## What needs to be done
Throughout the records below, find each line holding "cache" and copy it.

## Dataset excerpts

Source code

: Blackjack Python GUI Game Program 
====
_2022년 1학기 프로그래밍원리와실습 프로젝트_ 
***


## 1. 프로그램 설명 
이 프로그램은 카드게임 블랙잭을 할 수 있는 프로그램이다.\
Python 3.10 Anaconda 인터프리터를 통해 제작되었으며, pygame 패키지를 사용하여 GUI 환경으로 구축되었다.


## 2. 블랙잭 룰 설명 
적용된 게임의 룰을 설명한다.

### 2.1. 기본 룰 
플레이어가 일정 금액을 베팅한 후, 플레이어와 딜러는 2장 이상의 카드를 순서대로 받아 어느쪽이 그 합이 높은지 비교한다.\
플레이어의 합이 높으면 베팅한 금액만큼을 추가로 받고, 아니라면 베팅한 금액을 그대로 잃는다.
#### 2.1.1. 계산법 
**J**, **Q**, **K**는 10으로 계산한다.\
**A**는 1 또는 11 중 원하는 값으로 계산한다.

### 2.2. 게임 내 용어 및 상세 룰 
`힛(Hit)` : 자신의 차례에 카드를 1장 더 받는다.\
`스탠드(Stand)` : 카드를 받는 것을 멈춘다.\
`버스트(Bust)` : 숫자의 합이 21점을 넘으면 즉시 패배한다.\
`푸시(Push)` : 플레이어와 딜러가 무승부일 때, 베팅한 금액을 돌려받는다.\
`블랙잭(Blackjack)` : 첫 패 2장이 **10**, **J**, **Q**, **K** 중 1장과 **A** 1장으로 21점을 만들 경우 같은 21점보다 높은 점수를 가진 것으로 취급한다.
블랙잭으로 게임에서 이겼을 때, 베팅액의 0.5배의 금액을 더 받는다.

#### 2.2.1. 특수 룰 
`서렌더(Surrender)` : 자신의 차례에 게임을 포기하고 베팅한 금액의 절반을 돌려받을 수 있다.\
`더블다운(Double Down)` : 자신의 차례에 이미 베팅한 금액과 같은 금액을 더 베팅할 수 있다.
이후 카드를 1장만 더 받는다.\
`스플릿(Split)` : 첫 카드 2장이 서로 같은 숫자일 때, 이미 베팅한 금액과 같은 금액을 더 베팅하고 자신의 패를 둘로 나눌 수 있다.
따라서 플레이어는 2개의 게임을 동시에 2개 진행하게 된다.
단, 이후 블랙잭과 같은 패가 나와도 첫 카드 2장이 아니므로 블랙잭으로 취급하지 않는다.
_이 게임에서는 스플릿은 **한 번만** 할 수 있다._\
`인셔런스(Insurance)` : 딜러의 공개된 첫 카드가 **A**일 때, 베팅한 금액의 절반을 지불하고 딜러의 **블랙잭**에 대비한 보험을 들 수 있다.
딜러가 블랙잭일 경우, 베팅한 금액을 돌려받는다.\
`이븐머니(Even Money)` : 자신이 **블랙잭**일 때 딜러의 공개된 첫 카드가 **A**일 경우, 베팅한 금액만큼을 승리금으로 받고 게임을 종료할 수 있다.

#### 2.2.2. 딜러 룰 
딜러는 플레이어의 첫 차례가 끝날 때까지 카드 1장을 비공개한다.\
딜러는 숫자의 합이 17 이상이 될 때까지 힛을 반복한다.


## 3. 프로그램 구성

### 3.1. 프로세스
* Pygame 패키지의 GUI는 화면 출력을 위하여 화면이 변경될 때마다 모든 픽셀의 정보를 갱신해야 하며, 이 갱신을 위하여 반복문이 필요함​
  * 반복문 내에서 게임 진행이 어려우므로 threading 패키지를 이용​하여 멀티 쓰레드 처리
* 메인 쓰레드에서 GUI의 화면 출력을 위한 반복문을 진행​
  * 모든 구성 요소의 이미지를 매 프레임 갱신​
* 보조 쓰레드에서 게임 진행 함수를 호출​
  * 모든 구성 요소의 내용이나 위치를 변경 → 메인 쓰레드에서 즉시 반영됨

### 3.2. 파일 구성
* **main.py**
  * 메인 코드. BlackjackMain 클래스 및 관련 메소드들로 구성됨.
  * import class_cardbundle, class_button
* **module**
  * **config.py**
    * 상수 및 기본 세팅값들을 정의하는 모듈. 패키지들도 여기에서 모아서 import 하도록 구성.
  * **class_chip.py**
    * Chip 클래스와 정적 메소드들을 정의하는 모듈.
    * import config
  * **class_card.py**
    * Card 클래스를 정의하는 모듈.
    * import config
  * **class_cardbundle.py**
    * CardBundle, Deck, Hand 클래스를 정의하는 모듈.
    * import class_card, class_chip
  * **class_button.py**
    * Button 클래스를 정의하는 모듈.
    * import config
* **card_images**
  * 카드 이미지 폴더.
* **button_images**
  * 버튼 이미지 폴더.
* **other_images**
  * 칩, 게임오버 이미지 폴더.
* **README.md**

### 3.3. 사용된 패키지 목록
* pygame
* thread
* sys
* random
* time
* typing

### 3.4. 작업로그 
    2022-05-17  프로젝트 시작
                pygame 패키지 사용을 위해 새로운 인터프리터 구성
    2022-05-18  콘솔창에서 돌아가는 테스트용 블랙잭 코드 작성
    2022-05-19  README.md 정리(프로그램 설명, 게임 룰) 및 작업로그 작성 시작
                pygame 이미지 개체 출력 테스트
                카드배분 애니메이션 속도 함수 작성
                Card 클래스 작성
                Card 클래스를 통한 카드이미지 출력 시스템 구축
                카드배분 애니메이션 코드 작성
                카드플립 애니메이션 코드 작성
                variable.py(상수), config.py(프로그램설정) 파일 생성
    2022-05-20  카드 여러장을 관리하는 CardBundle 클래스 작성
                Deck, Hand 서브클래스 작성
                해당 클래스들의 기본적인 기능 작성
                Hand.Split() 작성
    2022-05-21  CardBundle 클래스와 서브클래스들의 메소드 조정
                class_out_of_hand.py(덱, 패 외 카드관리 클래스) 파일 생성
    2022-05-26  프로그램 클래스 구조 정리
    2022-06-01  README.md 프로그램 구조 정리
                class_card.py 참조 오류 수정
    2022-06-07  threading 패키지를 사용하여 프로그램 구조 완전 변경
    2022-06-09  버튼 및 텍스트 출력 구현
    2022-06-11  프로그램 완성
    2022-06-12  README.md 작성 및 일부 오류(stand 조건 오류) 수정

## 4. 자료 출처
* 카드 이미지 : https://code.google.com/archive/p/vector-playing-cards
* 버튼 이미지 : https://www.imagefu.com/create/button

--

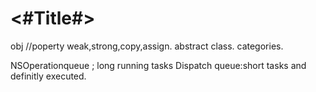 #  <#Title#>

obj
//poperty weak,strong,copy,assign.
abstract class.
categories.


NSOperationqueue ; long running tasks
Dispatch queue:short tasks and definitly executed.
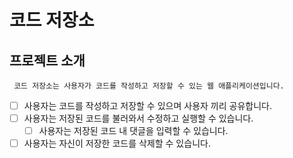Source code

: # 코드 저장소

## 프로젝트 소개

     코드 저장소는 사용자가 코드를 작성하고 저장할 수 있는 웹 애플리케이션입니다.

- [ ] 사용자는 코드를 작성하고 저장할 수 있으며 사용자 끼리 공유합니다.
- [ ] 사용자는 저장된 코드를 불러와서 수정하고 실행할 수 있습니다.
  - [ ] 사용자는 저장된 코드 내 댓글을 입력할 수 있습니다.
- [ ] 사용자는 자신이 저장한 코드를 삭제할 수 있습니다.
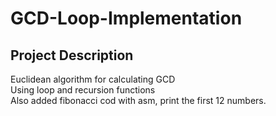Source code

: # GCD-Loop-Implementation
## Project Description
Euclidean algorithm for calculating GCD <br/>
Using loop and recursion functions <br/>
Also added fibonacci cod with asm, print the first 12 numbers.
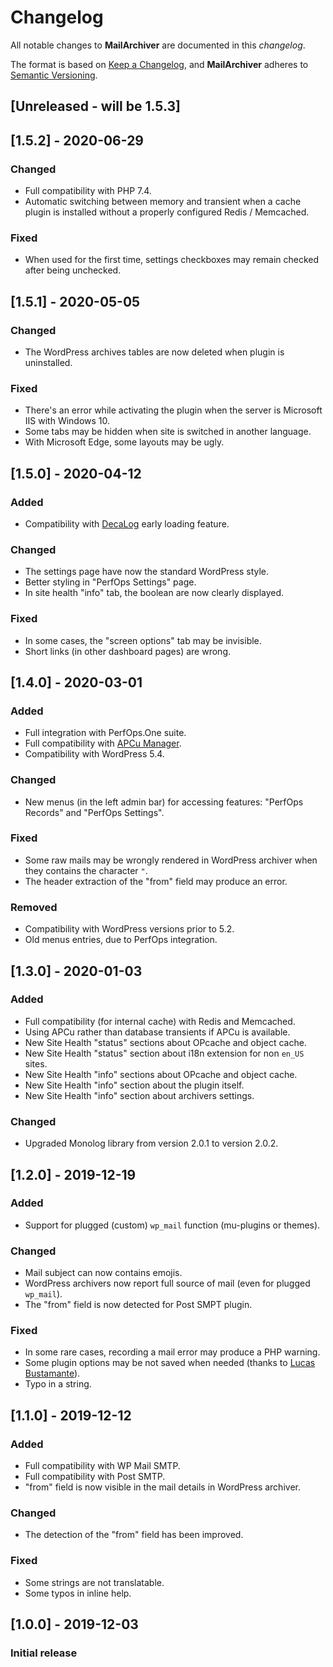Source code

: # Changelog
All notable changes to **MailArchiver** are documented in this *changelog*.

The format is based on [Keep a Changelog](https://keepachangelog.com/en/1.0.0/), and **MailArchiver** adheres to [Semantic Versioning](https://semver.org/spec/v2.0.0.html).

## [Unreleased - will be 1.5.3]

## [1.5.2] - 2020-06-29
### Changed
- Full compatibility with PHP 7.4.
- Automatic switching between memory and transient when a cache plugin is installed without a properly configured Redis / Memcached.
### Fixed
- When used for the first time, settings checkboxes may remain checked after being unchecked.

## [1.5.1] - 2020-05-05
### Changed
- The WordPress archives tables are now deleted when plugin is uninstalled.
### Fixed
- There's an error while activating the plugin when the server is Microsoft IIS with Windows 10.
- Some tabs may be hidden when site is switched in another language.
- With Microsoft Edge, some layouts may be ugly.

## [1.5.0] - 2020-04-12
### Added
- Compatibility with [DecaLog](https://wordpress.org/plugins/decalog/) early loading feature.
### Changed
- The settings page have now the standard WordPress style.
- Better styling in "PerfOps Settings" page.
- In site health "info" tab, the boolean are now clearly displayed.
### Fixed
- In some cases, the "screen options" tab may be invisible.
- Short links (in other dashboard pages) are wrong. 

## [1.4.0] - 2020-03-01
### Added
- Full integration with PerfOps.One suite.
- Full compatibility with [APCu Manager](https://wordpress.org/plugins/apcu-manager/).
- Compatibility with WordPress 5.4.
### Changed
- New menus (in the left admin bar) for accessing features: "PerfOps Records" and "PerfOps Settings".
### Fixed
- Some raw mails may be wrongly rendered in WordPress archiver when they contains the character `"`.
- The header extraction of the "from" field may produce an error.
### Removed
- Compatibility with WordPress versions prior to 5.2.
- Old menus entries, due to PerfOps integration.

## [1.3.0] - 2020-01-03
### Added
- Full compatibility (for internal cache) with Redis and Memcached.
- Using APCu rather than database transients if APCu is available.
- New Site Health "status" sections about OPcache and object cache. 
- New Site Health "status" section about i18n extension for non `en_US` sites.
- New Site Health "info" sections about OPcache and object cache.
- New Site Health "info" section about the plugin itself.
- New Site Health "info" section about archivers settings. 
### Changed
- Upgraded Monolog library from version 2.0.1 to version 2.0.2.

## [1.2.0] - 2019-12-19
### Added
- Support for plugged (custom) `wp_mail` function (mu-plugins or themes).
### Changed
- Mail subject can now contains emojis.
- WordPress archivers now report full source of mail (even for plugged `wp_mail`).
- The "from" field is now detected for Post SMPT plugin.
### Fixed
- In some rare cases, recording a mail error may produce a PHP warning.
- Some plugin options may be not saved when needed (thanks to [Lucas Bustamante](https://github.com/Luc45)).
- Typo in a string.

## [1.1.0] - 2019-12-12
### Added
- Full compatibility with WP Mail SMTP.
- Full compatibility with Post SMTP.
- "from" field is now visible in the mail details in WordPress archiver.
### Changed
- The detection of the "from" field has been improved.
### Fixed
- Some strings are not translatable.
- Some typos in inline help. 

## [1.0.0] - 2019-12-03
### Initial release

* * *

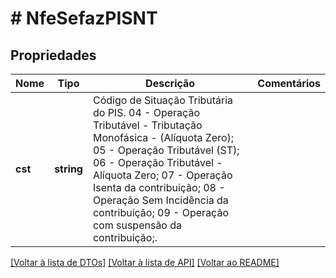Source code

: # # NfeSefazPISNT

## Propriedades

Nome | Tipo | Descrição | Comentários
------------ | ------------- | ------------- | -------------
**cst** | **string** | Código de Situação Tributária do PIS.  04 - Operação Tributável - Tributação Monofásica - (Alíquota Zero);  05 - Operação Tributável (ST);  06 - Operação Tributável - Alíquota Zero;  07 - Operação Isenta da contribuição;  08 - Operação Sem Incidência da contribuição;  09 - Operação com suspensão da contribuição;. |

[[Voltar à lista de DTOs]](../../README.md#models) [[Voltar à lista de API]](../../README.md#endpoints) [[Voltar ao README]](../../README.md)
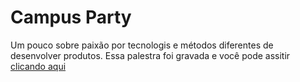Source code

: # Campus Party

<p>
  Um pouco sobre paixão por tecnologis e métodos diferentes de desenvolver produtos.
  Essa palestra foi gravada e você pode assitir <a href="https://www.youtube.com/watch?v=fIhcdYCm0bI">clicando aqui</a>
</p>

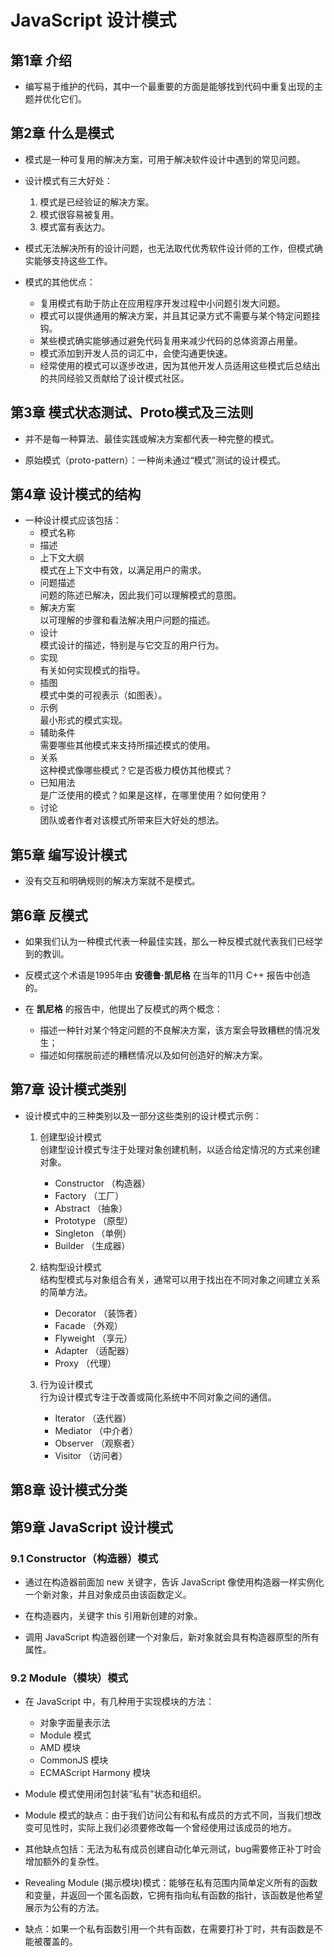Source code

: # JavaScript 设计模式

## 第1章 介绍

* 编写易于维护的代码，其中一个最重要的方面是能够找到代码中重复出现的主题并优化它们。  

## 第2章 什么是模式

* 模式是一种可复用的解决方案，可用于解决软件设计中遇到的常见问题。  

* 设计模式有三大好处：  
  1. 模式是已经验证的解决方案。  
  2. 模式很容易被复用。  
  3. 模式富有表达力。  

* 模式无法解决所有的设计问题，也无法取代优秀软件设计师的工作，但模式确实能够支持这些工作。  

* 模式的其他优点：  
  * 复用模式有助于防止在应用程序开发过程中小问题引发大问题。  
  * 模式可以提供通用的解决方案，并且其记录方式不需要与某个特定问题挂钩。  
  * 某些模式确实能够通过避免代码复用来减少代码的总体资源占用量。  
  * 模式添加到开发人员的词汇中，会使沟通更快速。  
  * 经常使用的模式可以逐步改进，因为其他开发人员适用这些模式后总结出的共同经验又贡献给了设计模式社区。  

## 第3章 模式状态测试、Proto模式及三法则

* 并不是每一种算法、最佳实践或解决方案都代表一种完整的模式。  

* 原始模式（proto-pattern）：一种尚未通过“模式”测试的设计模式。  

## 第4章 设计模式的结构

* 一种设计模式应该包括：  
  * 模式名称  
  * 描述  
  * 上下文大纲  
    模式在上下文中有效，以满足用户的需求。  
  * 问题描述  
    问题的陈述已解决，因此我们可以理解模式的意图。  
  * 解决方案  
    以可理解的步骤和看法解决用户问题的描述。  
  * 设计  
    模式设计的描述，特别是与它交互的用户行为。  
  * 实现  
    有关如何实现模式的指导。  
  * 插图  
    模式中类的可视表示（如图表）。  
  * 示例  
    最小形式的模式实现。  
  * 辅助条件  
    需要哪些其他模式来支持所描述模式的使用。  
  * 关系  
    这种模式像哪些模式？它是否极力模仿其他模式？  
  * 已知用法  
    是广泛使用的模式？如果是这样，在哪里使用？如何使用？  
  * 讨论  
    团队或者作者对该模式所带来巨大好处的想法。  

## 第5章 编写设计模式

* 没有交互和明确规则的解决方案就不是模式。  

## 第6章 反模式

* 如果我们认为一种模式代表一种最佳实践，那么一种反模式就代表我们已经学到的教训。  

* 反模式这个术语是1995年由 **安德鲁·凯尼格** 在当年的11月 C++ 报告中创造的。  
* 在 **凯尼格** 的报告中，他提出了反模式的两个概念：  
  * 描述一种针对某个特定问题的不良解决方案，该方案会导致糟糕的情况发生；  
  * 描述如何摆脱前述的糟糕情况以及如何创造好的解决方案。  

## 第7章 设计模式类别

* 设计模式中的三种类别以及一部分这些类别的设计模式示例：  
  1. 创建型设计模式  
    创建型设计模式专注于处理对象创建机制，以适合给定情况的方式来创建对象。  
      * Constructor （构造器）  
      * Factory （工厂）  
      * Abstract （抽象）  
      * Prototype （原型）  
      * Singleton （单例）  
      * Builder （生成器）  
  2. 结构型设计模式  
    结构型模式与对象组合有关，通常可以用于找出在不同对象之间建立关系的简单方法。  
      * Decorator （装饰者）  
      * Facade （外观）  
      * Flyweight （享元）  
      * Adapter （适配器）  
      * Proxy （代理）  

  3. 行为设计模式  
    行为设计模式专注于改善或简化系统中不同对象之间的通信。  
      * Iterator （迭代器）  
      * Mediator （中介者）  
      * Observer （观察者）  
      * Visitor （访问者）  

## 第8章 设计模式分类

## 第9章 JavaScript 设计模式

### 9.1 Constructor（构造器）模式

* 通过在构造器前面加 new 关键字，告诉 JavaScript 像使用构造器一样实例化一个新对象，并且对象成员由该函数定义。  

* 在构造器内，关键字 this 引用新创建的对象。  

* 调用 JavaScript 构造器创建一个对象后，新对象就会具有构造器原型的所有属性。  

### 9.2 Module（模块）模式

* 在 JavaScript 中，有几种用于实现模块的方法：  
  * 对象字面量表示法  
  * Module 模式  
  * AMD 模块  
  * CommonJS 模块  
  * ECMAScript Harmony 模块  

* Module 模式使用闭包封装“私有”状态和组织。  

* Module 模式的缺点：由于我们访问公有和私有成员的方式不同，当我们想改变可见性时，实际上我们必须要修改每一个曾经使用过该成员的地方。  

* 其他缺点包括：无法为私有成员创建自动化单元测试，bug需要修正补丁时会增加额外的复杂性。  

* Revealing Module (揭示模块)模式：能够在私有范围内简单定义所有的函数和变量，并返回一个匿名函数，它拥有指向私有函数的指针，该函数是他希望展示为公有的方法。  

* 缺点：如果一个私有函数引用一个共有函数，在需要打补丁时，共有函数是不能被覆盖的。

## Final answer
- Automatic switching between memory and transient when a cache plugin is installed without a properly configured Redis / Memcached.
- Full compatibility (for internal cache) with Redis and Memcached.
- New Site Health "status" sections about OPcache and object cache. 
- New Site Health "info" sections about OPcache and object cache.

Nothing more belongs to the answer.